Seniors Have Other Options When They Can’t Afford to Move

Seniors Have Other Options When They Can’t Afford to Move

Tyler Bassett headshot author image in circle

Tyler Bassett

Director of Partner Success at Cornerstone Financing

The long-held retirement dream usually went along something like this. Once the kids are out of the house, you start thinking about downsizing. The house is too big, but the equity cash you get from selling allows you to buy something smaller and live comfortably in retirement.

But that isn’t the case anymore. As Meredith Whitney, the “Oracle of Wall Street,” told Bloomberg TV, homeowners are instead borrowing against their homes. In fact, 44% of home equity loans are being taken out by seniors.

Says Whitney, “Which is counterintuitive. It’s crazy, right?”

It doesn’t make sense. Those seniors are going into more debt to accumulate more cash to pay for retirement and other needs, such as long-term health care. It’s like the old saying, they’re “borrowing from Peter to pay Paul.”

The result is, according to Whitney, that only one in 10 seniors can afford assisted-living facilities. They’re too busy paying off Paul.

 

How did we get here?

Look no further than the housing market. As of late May, the going rate for a 30-year fixed mortgage is 6.94%. That drives up the cost of real estate. The median existing-home sale price rose 1.8 percent from April 2024 to today’s price of $414,000, marking the 22nd straight month of year-over-year price increases, according to Bankrate.

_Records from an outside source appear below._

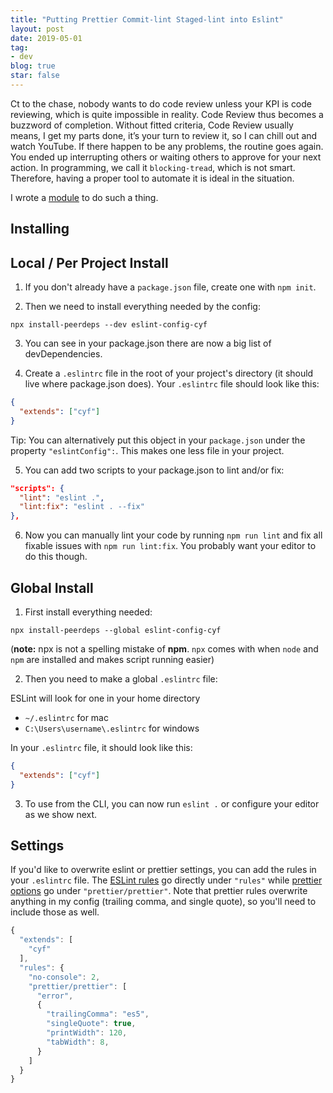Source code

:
 ```yaml
---
title: "Putting Prettier Commit-lint Staged-lint into Eslint"
layout: post
date: 2019-05-01
tag:
- dev
blog: true
star: false
---
```

<span class="fl">C</span>t to the chase, nobody wants to do code review unless your KPI is code reviewing, which is quite impossible in reality. Code Review thus becomes a buzzword of completion. Without fitted criteria, Code Review usually means, I get my parts done, it’s your turn to review it, so I can chill out and watch YouTube. If there happen to be any problems, the routine goes again. You ended up interrupting others or waiting others to approve for your next action. In programming, we call it `blocking-tread`, which is not smart. Therefore, having a proper tool to automate it is ideal in the situation.

I wrote a <a href="https://www.npmjs.com/package/eslint-config-cyf">module</a> to do such a thing.

## Installing

## Local / Per Project Install

1. If you don't already have a `package.json` file, create one with `npm init`.

2. Then we need to install everything needed by the config:

```
npx install-peerdeps --dev eslint-config-cyf
```

3. You can see in your package.json there are now a big list of devDependencies.

4. Create a `.eslintrc` file in the root of your project's directory (it should live where package.json does). Your `.eslintrc` file should look like this:

```json
{
  "extends": ["cyf"]
}
```

Tip: You can alternatively put this object in your `package.json` under the property `"eslintConfig":`. This makes one less file in your project.

5. You can add two scripts to your package.json to lint and/or fix:

```json
"scripts": {
  "lint": "eslint .",
  "lint:fix": "eslint . --fix"
},
```

6. Now you can manually lint your code by running `npm run lint` and fix all fixable issues with `npm run lint:fix`. You probably want your editor to do this though.

## Global Install

1. First install everything needed:

```
npx install-peerdeps --global eslint-config-cyf
```

(**note:** npx is not a spelling mistake of **npm**. `npx` comes with when `node` and `npm` are installed and makes script running easier)

2. Then you need to make a global `.eslintrc` file:

ESLint will look for one in your home directory

- `~/.eslintrc` for mac
- `C:\Users\username\.eslintrc` for windows

In your `.eslintrc` file, it should look like this:

```json
{
  "extends": ["cyf"]
}
```

3. To use from the CLI, you can now run `eslint .` or configure your editor as we show next.

## Settings

If you'd like to overwrite eslint or prettier settings, you can add the rules in your `.eslintrc` file. The [ESLint rules](https://eslint.org/docs/rules/) go directly under `"rules"` while [prettier options](https://prettier.io/docs/en/options.html) go under `"prettier/prettier"`. Note that prettier rules overwrite anything in my config (trailing comma, and single quote), so you'll need to include those as well.

```js
{
  "extends": [
    "cyf"
  ],
  "rules": {
    "no-console": 2,
    "prettier/prettier": [
      "error",
      {
        "trailingComma": "es5",
        "singleQuote": true,
        "printWidth": 120,
        "tabWidth": 8,
      }
    ]
  }
}
```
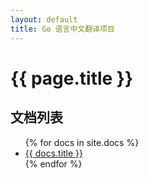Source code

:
 ```yaml
---
layout: default
title: Go 语言中文翻译项目
---
```

# {{ page.title }}

## 文档列表
<ul>
{% for docs in site.docs %}
<li><a href="{{ site.baseurl }}{{ docs.url }}">{{ docs.title }}</a></li>
{% endfor %}
</ul>

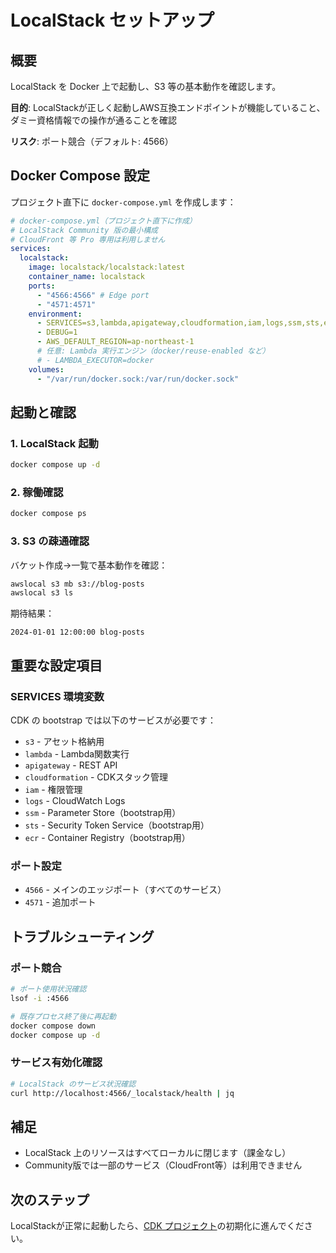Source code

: # LocalStack セットアップ

## 概要

LocalStack を Docker 上で起動し、S3 等の基本動作を確認します。

**目的**: LocalStackが正しく起動しAWS互換エンドポイントが機能していること、ダミー資格情報での操作が通ることを確認

**リスク**: ポート競合（デフォルト: 4566）

## Docker Compose 設定

プロジェクト直下に `docker-compose.yml` を作成します：

```yaml
# docker-compose.yml（プロジェクト直下に作成）
# LocalStack Community 版の最小構成
# CloudFront 等 Pro 専用は利用しません
services:
  localstack:
    image: localstack/localstack:latest
    container_name: localstack
    ports:
      - "4566:4566" # Edge port
      - "4571:4571"
    environment:
      - SERVICES=s3,lambda,apigateway,cloudformation,iam,logs,ssm,sts,ecr
      - DEBUG=1
      - AWS_DEFAULT_REGION=ap-northeast-1
      # 任意: Lambda 実行エンジン（docker/reuse-enabled など）
      # - LAMBDA_EXECUTOR=docker
    volumes:
      - "/var/run/docker.sock:/var/run/docker.sock"
```

## 起動と確認

### 1. LocalStack 起動

```bash
docker compose up -d
```

### 2. 稼働確認

```bash
docker compose ps
```

### 3. S3 の疎通確認

バケット作成→一覧で基本動作を確認：

```bash
awslocal s3 mb s3://blog-posts
awslocal s3 ls
```

期待結果：

```
2024-01-01 12:00:00 blog-posts
```

## 重要な設定項目

### SERVICES 環境変数

CDK の bootstrap では以下のサービスが必要です：

- `s3` - アセット格納用
- `lambda` - Lambda関数実行
- `apigateway` - REST API
- `cloudformation` - CDKスタック管理
- `iam` - 権限管理
- `logs` - CloudWatch Logs
- `ssm` - Parameter Store（bootstrap用）
- `sts` - Security Token Service（bootstrap用）
- `ecr` - Container Registry（bootstrap用）

### ポート設定

- `4566` - メインのエッジポート（すべてのサービス）
- `4571` - 追加ポート

## トラブルシューティング

### ポート競合

```bash
# ポート使用状況確認
lsof -i :4566

# 既存プロセス終了後に再起動
docker compose down
docker compose up -d
```

### サービス有効化確認

```bash
# LocalStack のサービス状況確認
curl http://localhost:4566/_localstack/health | jq
```

## 補足

- LocalStack 上のリソースはすべてローカルに閉じます（課金なし）
- Community版では一部のサービス（CloudFront等）は利用できません

## 次のステップ

LocalStackが正常に起動したら、[CDK プロジェクト](./03-cdk-project.md)の初期化に進んでください。
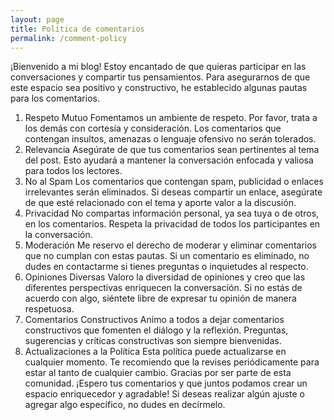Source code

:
 ```yaml
---
layout: page
title: Política de comentarios
permalink: /comment-policy
---
```


¡Bienvenido a mi blog! Estoy encantado de que quieras participar en las conversaciones y compartir tus pensamientos. Para asegurarnos de que este espacio sea positivo y constructivo, he establecido algunas pautas para los comentarios.
1. Respeto Mutuo
Fomentamos un ambiente de respeto. Por favor, trata a los demás con cortesía y consideración. Los comentarios que contengan insultos, amenazas o lenguaje ofensivo no serán tolerados.
2. Relevancia
Asegúrate de que tus comentarios sean pertinentes al tema del post. Esto ayudará a mantener la conversación enfocada y valiosa para todos los lectores.
3. No al Spam
Los comentarios que contengan spam, publicidad o enlaces irrelevantes serán eliminados. Si deseas compartir un enlace, asegúrate de que esté relacionado con el tema y aporte valor a la discusión.
4. Privacidad
No compartas información personal, ya sea tuya o de otros, en los comentarios. Respeta la privacidad de todos los participantes en la conversación.
5. Moderación
Me reservo el derecho de moderar y eliminar comentarios que no cumplan con estas pautas. Si un comentario es eliminado, no dudes en contactarme si tienes preguntas o inquietudes al respecto.
6. Opiniones Diversas
Valoro la diversidad de opiniones y creo que las diferentes perspectivas enriquecen la conversación. Si no estás de acuerdo con algo, siéntete libre de expresar tu opinión de manera respetuosa.
7. Comentarios Constructivos
Animo a todos a dejar comentarios constructivos que fomenten el diálogo y la reflexión. Preguntas, sugerencias y críticas constructivas son siempre bienvenidas.
8. Actualizaciones a la Política
Esta política puede actualizarse en cualquier momento. Te recomiendo que la revises periódicamente para estar al tanto de cualquier cambio. Gracias por ser parte de esta comunidad. ¡Espero tus comentarios y que juntos podamos crear un espacio enriquecedor y agradable! Si deseas realizar algún ajuste o agregar algo específico, no dudes en decírmelo.
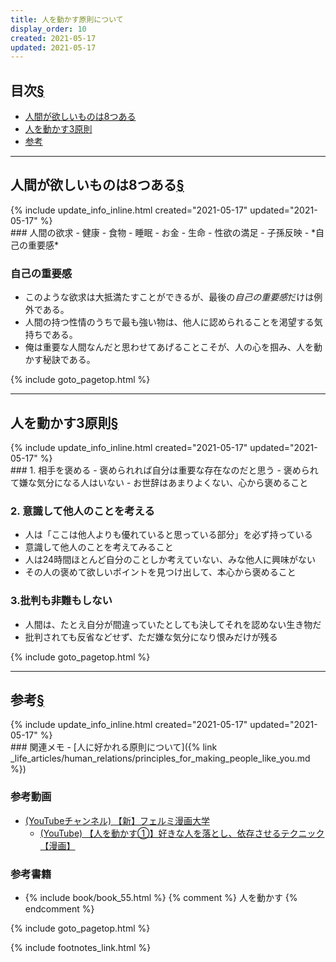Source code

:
 ```yaml
---
title: 人を動かす原則について
display_order: 10
created: 2021-05-17
updated: 2021-05-17
---
```


## <a name="index">目次</a><a class="heading-anchor-permalink" href="#目次">§</a>

<ul id="index_ul">
<li><a href="#there-are-eight-things-that-people-want">人間が欲しいものは8つある</a></li>
<li><a href="#three-principles-that-move-people">人を動かす3原則</a></li>
<li><a href="#reference">参考</a></li>
</ul>

* * *
## <a name="there-are-eight-things-that-people-want">人間が欲しいものは8つある</a><a class="heading-anchor-permalink" href="#there-are-eight-things-that-people-want">§</a>
<div class="chapter-updated">{% include update_info_inline.html created="2021-05-17" updated="2021-05-17" %}</div>
### 人間の欲求
- 健康
- 食物
- 睡眠
- お金
- 生命
- 性欲の満足
- 子孫反映
- *自己の重要感*

### 自己の重要感
- このような欲求は大抵満たすことができるが、最後の*自己の重要感*だけは例外である。
- 人間の持つ性情のうちで最も強い物は、他人に認められることを渇望する気持ちである。
- 俺は重要な人間なんだと思わせてあげることこそが、人の心を掴み、人を動かす秘訣である。

{% include goto_pagetop.html %}

* * *
## <a name="three-principles-that-move-people">人を動かす3原則</a><a class="heading-anchor-permalink" href="#three-principles-that-move-people">§</a>
<div class="chapter-updated">{% include update_info_inline.html created="2021-05-17" updated="2021-05-17" %}</div>
### 1. 相手を褒める
- 褒められれば自分は重要な存在なのだと思う
- 褒められて嫌な気分になる人はいない
- お世辞はあまりよくない、心から褒めること

### 2. 意識して他人のことを考える
- 人は「ここは他人よりも優れていると思っている部分」を必ず持っている
- 意識して他人のことを考えてみること
- 人は24時間ほとんど自分のことしか考えていない、みな他人に興味がない
- その人の褒めて欲しいポイントを見つけ出して、本心から褒めること

### 3.批判も非難もしない
- 人間は、たとえ自分が間違っていたとしても決してそれを認めない生き物だ
- 批判されても反省などせず、ただ嫌な気分になり恨みだけが残る

{% include goto_pagetop.html %}

* * *
## <a name="reference">参考</a><a class="heading-anchor-permalink" href="#reference">§</a>
<div class="chapter-updated">{% include update_info_inline.html created="2021-05-17" updated="2021-05-17" %}</div>
### 関連メモ
- [人に好かれる原則について]({% link _life_articles/human_relations/principles_for_making_people_like_you.md %})

### 参考動画
- [(YouTubeチャンネル) 【新】フェルミ漫画大学](https://www.youtube.com/channel/UC9V4eJBNx_hOieGG51NZ6nA)
  - [(YouTube) 【人を動かす①】好きな人を落とし、依存させるテクニック【漫画】](https://www.youtube.com/watch?v=8a4urd5MPeI)

### 参考書籍
- {% include book/book_55.html %} {% comment %} 人を動かす {% endcomment %}

{% include goto_pagetop.html %}

{% include footnotes_link.html %}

Bankrate continues by saying, “April 2025 home sales slowed to an annual pace of just 4.0 million, the slowest number for the month since the dark days of April 2009.”

Basically, the home market is in a kind of lockdown. Seniors, who account for 42% of all homebuyers, are borrowing against their equity instead of selling their homes.

 

“This is one of the problems with the housing inventory,” Whitney told Bloomberg. “They’re staying in their homes because they can’t afford to move out.”

What is a senior supposed to do?

Faced with these economic challenges, retiring seniors are faced with a dilemma. How to pay for their retirement, which may include long-term health care, while leaving a legacy for their children?

It seems impossible.

But the main reason why seniors are borrowing against their home equity is that there’s so much of it. The average homeowner holds $313,000 of home equity, up 6% from last year.

That home equity translates into a senior’s largest asset. But there’s got to be a smarter way to tap into that equity without going into more debt, right?

There is. Homeowners are realizing that a home equity investment agreement, or “HEI,” can be the proper channel to access their home equity, debt-free. The strategy converts a portion of their home equity into funds, which they can use to pay for insurance, annuities, and other financial planning approaches.

With an HEI, Homeowners don’t borrow money – it’s not a loan. They instead sell a fractional interest of their future home equity to an investor in exchange for a lump sum payment. The investor does not receive payment of its fractional interest until the homeowner’s death, sale or move-out of the home, or upon a set term (e.g., 10-30 years). An HEI can allow homeowners to continue to enjoy the benefits of homeownership, without adding monthly payments or debt.

But not all HEIs are equal. Homeowners should shop around and look for lower fees and caps on the investor’s percentage interest, and a longer set term – or no set term.

An equity loan could throws homeowners, especially seniors, into a whirlpool of increased debt, more payments, and less certainty about their futures.

With an HEI, they could have the flexibility they’re ultimately searching for and always dreamt about. It becomes the new dream.

 

This article is for informational purposes only. The opinions expressed above are of the author only and are not endorsed by Bloomberg L.P. or Meredith Whitney. This is not financial or tax advice. Always consult a financial or tax professional for such advice.